* _TASK REQUIREMENTS_:
Return the full set of records, matching them character for character.

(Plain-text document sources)
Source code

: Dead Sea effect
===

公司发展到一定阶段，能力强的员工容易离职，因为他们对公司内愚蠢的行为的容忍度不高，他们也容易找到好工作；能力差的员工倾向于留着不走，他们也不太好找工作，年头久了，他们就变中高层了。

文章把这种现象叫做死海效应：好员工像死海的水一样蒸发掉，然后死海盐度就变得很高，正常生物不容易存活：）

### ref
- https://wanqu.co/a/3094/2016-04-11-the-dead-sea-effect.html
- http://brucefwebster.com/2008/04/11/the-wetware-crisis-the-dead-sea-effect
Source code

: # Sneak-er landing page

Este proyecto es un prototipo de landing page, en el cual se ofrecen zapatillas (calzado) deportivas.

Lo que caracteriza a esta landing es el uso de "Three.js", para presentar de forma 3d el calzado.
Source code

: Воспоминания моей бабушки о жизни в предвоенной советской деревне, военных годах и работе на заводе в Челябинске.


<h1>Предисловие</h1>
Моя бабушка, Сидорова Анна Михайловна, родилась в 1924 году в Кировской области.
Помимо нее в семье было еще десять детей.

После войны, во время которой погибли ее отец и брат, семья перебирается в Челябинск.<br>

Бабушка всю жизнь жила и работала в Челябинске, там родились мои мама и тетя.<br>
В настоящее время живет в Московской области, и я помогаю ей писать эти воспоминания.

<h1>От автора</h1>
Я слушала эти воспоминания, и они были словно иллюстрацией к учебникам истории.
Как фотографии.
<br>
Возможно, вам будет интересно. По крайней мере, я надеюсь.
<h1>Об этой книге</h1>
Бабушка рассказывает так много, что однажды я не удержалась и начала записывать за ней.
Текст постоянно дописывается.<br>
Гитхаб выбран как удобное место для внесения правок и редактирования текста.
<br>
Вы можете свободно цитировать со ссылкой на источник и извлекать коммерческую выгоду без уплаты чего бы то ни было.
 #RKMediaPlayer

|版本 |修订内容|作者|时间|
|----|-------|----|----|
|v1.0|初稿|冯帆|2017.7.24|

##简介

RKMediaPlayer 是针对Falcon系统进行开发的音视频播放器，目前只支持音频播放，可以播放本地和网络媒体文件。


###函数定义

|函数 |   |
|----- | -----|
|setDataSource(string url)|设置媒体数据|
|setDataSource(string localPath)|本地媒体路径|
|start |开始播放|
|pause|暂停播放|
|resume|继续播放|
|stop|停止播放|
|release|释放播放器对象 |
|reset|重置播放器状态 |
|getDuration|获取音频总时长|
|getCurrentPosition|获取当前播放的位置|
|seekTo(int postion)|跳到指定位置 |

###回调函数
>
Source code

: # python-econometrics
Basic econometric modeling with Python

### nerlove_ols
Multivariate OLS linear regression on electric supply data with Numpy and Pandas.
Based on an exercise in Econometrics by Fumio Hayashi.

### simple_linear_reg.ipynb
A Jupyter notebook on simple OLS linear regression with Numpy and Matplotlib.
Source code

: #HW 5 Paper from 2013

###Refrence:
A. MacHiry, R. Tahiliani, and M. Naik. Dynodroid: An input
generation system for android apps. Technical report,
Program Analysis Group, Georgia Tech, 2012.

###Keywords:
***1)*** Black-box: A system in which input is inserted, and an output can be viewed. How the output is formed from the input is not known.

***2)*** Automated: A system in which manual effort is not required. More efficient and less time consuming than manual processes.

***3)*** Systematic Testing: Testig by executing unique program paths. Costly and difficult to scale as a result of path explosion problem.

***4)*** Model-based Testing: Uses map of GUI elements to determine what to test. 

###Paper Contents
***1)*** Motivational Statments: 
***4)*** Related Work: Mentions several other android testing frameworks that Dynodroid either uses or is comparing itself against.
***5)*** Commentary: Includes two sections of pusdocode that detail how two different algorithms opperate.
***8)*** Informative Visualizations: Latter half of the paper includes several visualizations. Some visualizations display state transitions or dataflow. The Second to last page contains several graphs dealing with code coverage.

* _SOLUTION TO THIS PROBLEM_:
Source code

: Dead Sea effect
===

公司发展到一定阶段，能力强的员工容易离职，因为他们对公司内愚蠢的行为的容忍度不高，他们也容易找到好工作；能力差的员工倾向于留着不走，他们也不太好找工作，年头久了，他们就变中高层了。

文章把这种现象叫做死海效应：好员工像死海的水一样蒸发掉，然后死海盐度就变得很高，正常生物不容易存活：）

### ref
- https://wanqu.co/a/3094/2016-04-11-the-dead-sea-effect.html
- http://brucefwebster.com/2008/04/11/the-wetware-crisis-the-dead-sea-effect
Source code

: # Sneak-er landing page

Este proyecto es un prototipo de landing page, en el cual se ofrecen zapatillas (calzado) deportivas.

Lo que caracteriza a esta landing es el uso de "Three.js", para presentar de forma 3d el calzado.
Source code

: Воспоминания моей бабушки о жизни в предвоенной советской деревне, военных годах и работе на заводе в Челябинске.


<h1>Предисловие</h1>
Моя бабушка, Сидорова Анна Михайловна, родилась в 1924 году в Кировской области.
Помимо нее в семье было еще десять детей.

После войны, во время которой погибли ее отец и брат, семья перебирается в Челябинск.<br>

Бабушка всю жизнь жила и работала в Челябинске, там родились мои мама и тетя.<br>
В настоящее время живет в Московской области, и я помогаю ей писать эти воспоминания.

<h1>От автора</h1>
Я слушала эти воспоминания, и они были словно иллюстрацией к учебникам истории.
Как фотографии.
<br>
Возможно, вам будет интересно. По крайней мере, я надеюсь.
<h1>Об этой книге</h1>
Бабушка рассказывает так много, что однажды я не удержалась и начала записывать за ней.
Текст постоянно дописывается.<br>
Гитхаб выбран как удобное место для внесения правок и редактирования текста.
<br>
Вы можете свободно цитировать со ссылкой на источник и извлекать коммерческую выгоду без уплаты чего бы то ни было.
 #RKMediaPlayer

|版本 |修订内容|作者|时间|
|----|-------|----|----|
|v1.0|初稿|冯帆|2017.7.24|

##简介

RKMediaPlayer 是针对Falcon系统进行开发的音视频播放器，目前只支持音频播放，可以播放本地和网络媒体文件。


###函数定义

|函数 |   |
|----- | -----|
|setDataSource(string url)|设置媒体数据|
|setDataSource(string localPath)|本地媒体路径|
|start |开始播放|
|pause|暂停播放|
|resume|继续播放|
|stop|停止播放|
|release|释放播放器对象 |
|reset|重置播放器状态 |
|getDuration|获取音频总时长|
|getCurrentPosition|获取当前播放的位置|
|seekTo(int postion)|跳到指定位置 |

###回调函数
>
Source code

: # python-econometrics
Basic econometric modeling with Python

### nerlove_ols
Multivariate OLS linear regression on electric supply data with Numpy and Pandas.
Based on an exercise in Econometrics by Fumio Hayashi.

### simple_linear_reg.ipynb
A Jupyter notebook on simple OLS linear regression with Numpy and Matplotlib.
Source code

: #HW 5 Paper from 2013

###Refrence:
A. MacHiry, R. Tahiliani, and M. Naik. Dynodroid: An input
generation system for android apps. Technical report,
Program Analysis Group, Georgia Tech, 2012.

###Keywords:
***1)*** Black-box: A system in which input is inserted, and an output can be viewed. How the output is formed from the input is not known.

***2)*** Automated: A system in which manual effort is not required. More efficient and less time consuming than manual processes.

***3)*** Systematic Testing: Testig by executing unique program paths. Costly and difficult to scale as a result of path explosion problem.

***4)*** Model-based Testing: Uses map of GUI elements to determine what to test. 

###Paper Contents
***1)*** Motivational Statments: 
***4)*** Related Work: Mentions several other android testing frameworks that Dynodroid either uses or is comparing itself against.
***5)*** Commentary: Includes two sections of pusdocode that detail how two different algorithms opperate.
***8)*** Informative Visualizations: Latter half of the paper includes several visualizations. Some visualizations display state transitions or dataflow. The Second to last page contains several graphs dealing with code coverage.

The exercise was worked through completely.